Tür : Dram / Macera / Aksiyon Gösterim Tarihi : 26 Eylül 2008 Yönetmen : Guillermo Del Toro Senaryo : Guillermo Del Toro , Mike Mignola (Kitap) Görüntü Yönetmeni : Guillermo Navarro Müzik : Danny Elfman Yapım : 2008, ABD , 120 dk. Oyuncular Ron Perlman (Hellboy) , Selma Blair (Liz Sherman) , Doug Jones (Abe Sapien / The Chamberlain / The Angel of Death) , James Dodd (Johann Krauss) , John Alexander (Goblin) , Luke Goss (Prens Nuada) , John Hurt (Professor Trevor Broom Bruttenholm) |
Pan'ın Labirenti'ndeki o masalsı ama bir o kadar ciddi yönetimiyle beni benden alan canım Del Toro, şimdi Amerika'nın ondan istediğini yapmaya devam ediyor: Gişeye oynuyor. Ama bir yandan da küçükken okumayı sevdiği masal dünyalarını beyazperdeye aktarıyor, ciddi olmaya çalışmıyor, eğleniyor, bizi de eğlenceye dahil ediyor. Pan'ın Labirenti'nin büyük başarısından sonra stüdyoların güvenini kazanan Del Toro, daha büyük bir bütçeyle, Hellboy'un (boynuzlu)başına yeniden geçiyor ve ilkinden daha büyük, daha görkemli ve daha renkli, daha hareketli bir film yapıyor. Böylece Amerika'daki yerini garantiliyor: Hobbit'ten belli oluyor zaten.
Konu basit:
İnsanoğlu ile Dünya’nın eski sahipleri arasında binlerce yıl önce varılan ateşkes anlaşması bozulunca cehennemin tüm varlıkları adeta zincirinden boşanır. Yeraltı dünyasının anarşist ruhlu prensi Nuada, insanoğluna yüzyıllardır saygı göstermekten bıkmış usanmıştır. Binlerce yıldır uykuda olan ölüm makineleri ordusunu, ölümsüz Altın Ordu'yu uyandırmanın çaresini aramaya başlar. Bunu başardığı takdirde kendi halkına ait olan her şeyi geri alabilecektir. Nuada’nın girişimleri sonucunda yeraltı dünyasının tüm büyülü yaratıkları serbest kalarak harekete geçer. Bundan sonrasında karanlık ruhlu prensi durdurarak dünyamızı yok olmaktan kurtarmayı sadece Hellboy başarabilir. bkz.

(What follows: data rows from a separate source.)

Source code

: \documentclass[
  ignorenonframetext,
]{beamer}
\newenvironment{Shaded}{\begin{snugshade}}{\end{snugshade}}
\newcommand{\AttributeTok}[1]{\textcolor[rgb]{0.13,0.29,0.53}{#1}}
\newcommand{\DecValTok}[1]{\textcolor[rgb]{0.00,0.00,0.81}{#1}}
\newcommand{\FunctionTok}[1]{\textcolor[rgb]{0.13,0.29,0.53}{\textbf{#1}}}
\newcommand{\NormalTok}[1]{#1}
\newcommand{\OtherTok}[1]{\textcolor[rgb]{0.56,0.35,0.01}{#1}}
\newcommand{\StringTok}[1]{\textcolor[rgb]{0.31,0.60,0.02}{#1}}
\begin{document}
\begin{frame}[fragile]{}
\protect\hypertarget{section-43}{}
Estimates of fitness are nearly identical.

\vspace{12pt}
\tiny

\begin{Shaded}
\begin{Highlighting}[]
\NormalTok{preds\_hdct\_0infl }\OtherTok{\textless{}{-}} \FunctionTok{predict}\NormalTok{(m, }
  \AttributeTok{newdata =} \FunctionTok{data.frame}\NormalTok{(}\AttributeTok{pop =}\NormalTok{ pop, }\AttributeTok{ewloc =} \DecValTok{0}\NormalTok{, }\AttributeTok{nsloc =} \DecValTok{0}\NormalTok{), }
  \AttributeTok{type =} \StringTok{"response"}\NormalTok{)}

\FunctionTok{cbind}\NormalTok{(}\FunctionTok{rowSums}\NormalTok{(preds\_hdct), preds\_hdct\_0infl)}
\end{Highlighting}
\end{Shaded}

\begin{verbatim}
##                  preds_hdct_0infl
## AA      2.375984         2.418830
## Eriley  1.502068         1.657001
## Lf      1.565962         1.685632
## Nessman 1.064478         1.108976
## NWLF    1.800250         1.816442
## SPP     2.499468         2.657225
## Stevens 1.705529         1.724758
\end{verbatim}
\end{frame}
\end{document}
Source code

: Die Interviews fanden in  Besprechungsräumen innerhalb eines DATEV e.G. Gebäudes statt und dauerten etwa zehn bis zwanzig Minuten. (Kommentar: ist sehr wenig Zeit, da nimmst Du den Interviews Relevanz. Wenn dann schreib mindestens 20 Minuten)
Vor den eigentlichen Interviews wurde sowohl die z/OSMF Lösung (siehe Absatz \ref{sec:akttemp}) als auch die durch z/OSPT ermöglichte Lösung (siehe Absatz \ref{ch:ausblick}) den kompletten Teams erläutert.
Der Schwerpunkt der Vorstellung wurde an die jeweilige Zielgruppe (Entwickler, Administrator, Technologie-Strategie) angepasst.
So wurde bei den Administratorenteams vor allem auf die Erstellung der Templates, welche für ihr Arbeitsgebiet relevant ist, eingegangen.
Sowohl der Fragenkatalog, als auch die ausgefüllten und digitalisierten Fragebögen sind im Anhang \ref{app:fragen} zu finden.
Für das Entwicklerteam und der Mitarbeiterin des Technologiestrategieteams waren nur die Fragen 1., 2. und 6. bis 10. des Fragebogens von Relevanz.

Lakin, bu eğlenceli film "Bakalım Hellboy ve arkadaşları Altın Ordu'nun hakkından nasıl gelecek?" sorusuna pek de doyurucu bir cevap veremiyor. Ben, kendi açımdan filmin bu konuda sunduğu zekice çözümü, biraz kolaya kaçılmış buldum. Bir de Del Toro'nun filmin sırtını dayadığı ana miti iki filmdir bir türlü anlatamadığını farkettim: Filmi izlerken, filmin nereye doğru gideceğini ve bu farklı alemlerin neye hizmet ettiğini(belki de çizgi roman hakkında yeterli bilgiye sahip olmadığımızdan) bir türlü anlayamıyoruz. Görsel ziyafetin keyfine bakıp fazlaca soru sormazsanız çok eğlenirsiniz; gerçi hangi çocuk masal dinlerken fazla soru sorar ki.
Bunca acayip yaratığı bir arada başka bir filmde göremeyeceğinize de eminim(Allah'ım pazarları bile var).